= Arthur Levering =

American classical composer

Arthur Levering (born March 6, 1953) is an American composer of contemporary classical music. He lives in Cambridge, Massachusetts, USA.

Levering has received commissions from the Boston Modern Orchestra Project, Boston Musica Viva, the Dinosaur Annex Music Ensemble, the New Juilliard Ensemble, the Rascher Saxophone Quartet, and Sequitur, among others.

== Early life==
Levering was born in Baltimore, Maryland.
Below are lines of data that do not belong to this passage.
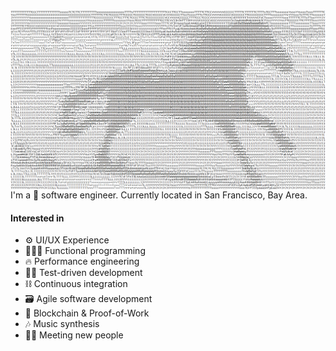 <img align="right" src="/horse_ascii.gif" />

I'm a 🏴 software engineer. Currently located in San Francisco, Bay Area.

#### Interested in

- ⚙️ UI/UX Experience
- 👨🏻‍💻 Functional programming
- 🔥 Performance engineering
- 🤹🏻 Test-driven development
- ⛓ Continuous integration
- 🗃 Agile software development
- 💎 Blockchain & Proof-of-Work
- 🎶 Music synthesis
- 👋🏻 Meeting new people

[ascii-link]:      /horse_ascii.gif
He holds a B.A. from Colby College (1976); an M.M. in performance from Yale University (1979), having studied classical guitar with Eliot Fisk; and an M.M. in composition from Boston University (1988), having studied primarily with Bernard Rands.

==Awards==

- 2010 Fromm Music Foundation at Harvard commission
- 2002 Guggenheim Foundation Fellowship
- 1997 Rome Prize in music composition (FAAR)
- 1997 Heckscher Foundation Composition Prize
- 1996 Barlow Endowment commission
- 1994 National Endowment for the Arts commission
- 1992 Lee Ettelson Composer's Award (Composers Inc.)
- 1990 Composer's Guild prize
- MacDowell Colony fellow (six times)
- Yaddo residency

== Major Compositions, selected performances ==
His virtuosic 3 movement piano work, School of Velocity, was commissioned and performed by Donald Berman on a League of Composers/ISCM concert at Merkin Hall, New York on March 23, 1999. Echoi (violin and piano) was premiered by Nicholas Kitchen and Donald Berman in Boston on Oct. 20, 2003. Clarion/Shadowing (clarinet, violin, piano) was performed by the 21st Century Consort at the Hirshhorn Museum in Washington, DC on March 13, 2004. Twenty Ways Upon the Bells (7 players) was premiered by Dinosaur Annex in Boston on Oct. 30, 1994. Cloches II (8 players) was performed by the Chamber Music Society of Lincoln Center on Feb. 15, 2001. Furies (11 players) was premiered by Sequitur at Merkin Hall in New York on Jan. 30, 2008. Catena (piano and 16 players) was premiered by Donald Berman and the Dinosaur Annex Chamber Orchestra, conducted by Scott Wheeler at Jordan Hall, Boston on Sept. 16, 2000. Parallel Universe (string orchestra) was performed and recorded by the Boston Modern Orchestra Project at Jordan Hall, Boston on May 25, 2007. Il Mare Dentro (orchestra) was commissioned and premiered by the Boston Modern Orchestra Project at the Institute of Contemporary Art, Boston on September 21, 2008.

== Recordings ==
- School of Velocity (CRI 812, 1999, NWCR812, 2007) includes: Twenty Ways Upon the Bells, Clarion/Shadowing, School of Velocity, Roulade, Uncle Inferno, Cloches II.
- Still Raining, Still Dreaming (New World 80662-2, 2008) includes: Still Raining Still Dreaming, Echoi, Sppooo, Tesserae, Catena.
- Americans in Rome, Music by Fellows of the American Academy in Rome (Bridge 9271 A/D, 2008) includes: Tesserae.
- Parallel Universe (New World 80750, 2014) includes: Furies, Il Mare Dentro, Drinking Songs, Partite sopra Ciaccona, Parallel Universe.
- OceanRiverLake (New Focus FCR417, 2024) includes: OceanRiverLake, Giocattolo, Squeezebox, Garland for Steven Stucky.

==Sources==
- Carl, Robert "Arthur Levering". Liner notes to Arthur Levering: Still Raining, Still Dreaming. New World Records.
- Wheeler, Scott "Arthur Levering". Liner notes to Arthur Levering: School of Velocity. New World/CRI.